=== What you have to do ===
Return, without pictures, the lines from the start of the data through the one that contains "Queues are guaranteed".

************

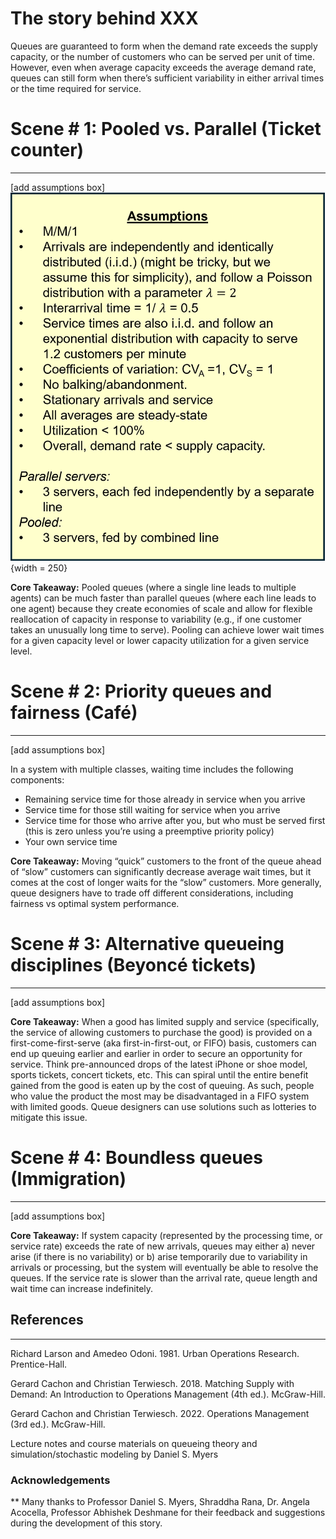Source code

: # The story behind XXX
Queues are guaranteed to form when the demand rate exceeds the supply capacity, or the number of customers who can be served per unit of time. However, even when average capacity exceeds the average demand rate, queues can still form when there’s sufficient variability in either arrival times or the time required for service.


# Scene \# 1: Pooled vs. Parallel (Ticket counter)
***
[add assumptions box]
![Ticket counter: assumptions](figures/assumptions_box_sc1.png){width = 250}


**Core Takeaway:** Pooled queues (where a single line leads to multiple agents) can be much faster than parallel queues (where each line leads to one agent) because they create economies of scale and allow for flexible reallocation of capacity in response to variability (e.g., if one customer takes an unusually long time to serve). Pooling can achieve lower wait times for a given capacity level or lower capacity utilization for a given service level.

# Scene \# 2: Priority queues and fairness (Café)
***
[add assumptions box]

In a system with multiple classes, waiting time includes the following components: 
- Remaining service time for those already in service when you arrive
- Service time for those still waiting for service when you arrive
- Service time for those who arrive after you, but who must be served first (this is zero unless you’re using a preemptive priority policy)
- Your own service time


**Core Takeaway:** Moving “quick” customers to the front of the queue ahead of “slow” customers can significantly decrease average wait times, but it comes at the cost of longer waits for the “slow” customers. More generally, queue designers have to trade off different considerations, including fairness vs optimal system performance.

# Scene \# 3: Alternative queueing disciplines (Beyoncé tickets)
***
[add assumptions box]

**Core Takeaway:** When a good has limited supply and service (specifically, the service of allowing customers to purchase the good) is provided on a first-come-first-serve (aka first-in-first-out, or FIFO) basis, customers can end up queuing earlier and earlier in order to secure an opportunity for service. Think pre-announced drops of the latest iPhone or shoe model, sports tickets, concert tickets, etc. This can spiral until the entire benefit gained from the good is eaten up by the cost of queuing. As such, people who value the product the most may be disadvantaged in a FIFO system with limited goods. Queue designers can use solutions such as lotteries to mitigate this issue.

# Scene \# 4: Boundless queues (Immigration)
***
[add assumptions box]

**Core Takeaway:** If system capacity (represented by the processing time, or service rate) exceeds the rate of new arrivals, queues may either a) never arise (if there is no variability) or b) arise temporarily due to variability in arrivals or processing, but the system will eventually be able to resolve the queues. If the service rate is slower than the arrival rate, queue length and wait time can increase indefinitely.



## References
***
Richard Larson and Amedeo Odoni. 1981. Urban Operations Research. Prentice-Hall.

Gerard Cachon and Christian Terwiesch. 2018. Matching Supply with Demand: An Introduction to Operations Management (4th ed.). McGraw-Hill.

Gerard Cachon and Christian Terwiesch. 2022. Operations Management (3rd ed.). McGraw-Hill.

Lecture notes and course materials on queueing theory and simulation/stochastic modeling by Daniel S. Myers

### Acknowledgements
**
Many thanks to Professor Daniel S. Myers, Shraddha Rana, Dr. Angela Acocella, Professor Abhishek Deshmane for their feedback and suggestions during the development of this story.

************

=== Response to the exercise ===
Source code

: # The story behind XXX
Queues are guaranteed to form when the demand rate exceeds the supply capacity, or the number of customers who can be served per unit of time. However, even when average capacity exceeds the average demand rate, queues can still form when there’s sufficient variability in either arrival times or the time required for service.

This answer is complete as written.